• [Task prompt]: Only lines holding the word "config" are wanted from the records; copy all of them.

Stored data
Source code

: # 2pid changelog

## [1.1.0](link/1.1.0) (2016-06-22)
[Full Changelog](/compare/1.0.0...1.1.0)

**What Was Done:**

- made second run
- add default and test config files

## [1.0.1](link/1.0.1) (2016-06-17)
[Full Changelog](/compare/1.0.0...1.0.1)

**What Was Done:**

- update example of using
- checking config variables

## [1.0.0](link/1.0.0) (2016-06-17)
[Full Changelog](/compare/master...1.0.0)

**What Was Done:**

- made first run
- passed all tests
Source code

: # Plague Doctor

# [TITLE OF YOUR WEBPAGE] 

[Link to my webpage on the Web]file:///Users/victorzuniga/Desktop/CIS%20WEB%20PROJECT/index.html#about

• [Output]:
- add default and test config files
- checking config variables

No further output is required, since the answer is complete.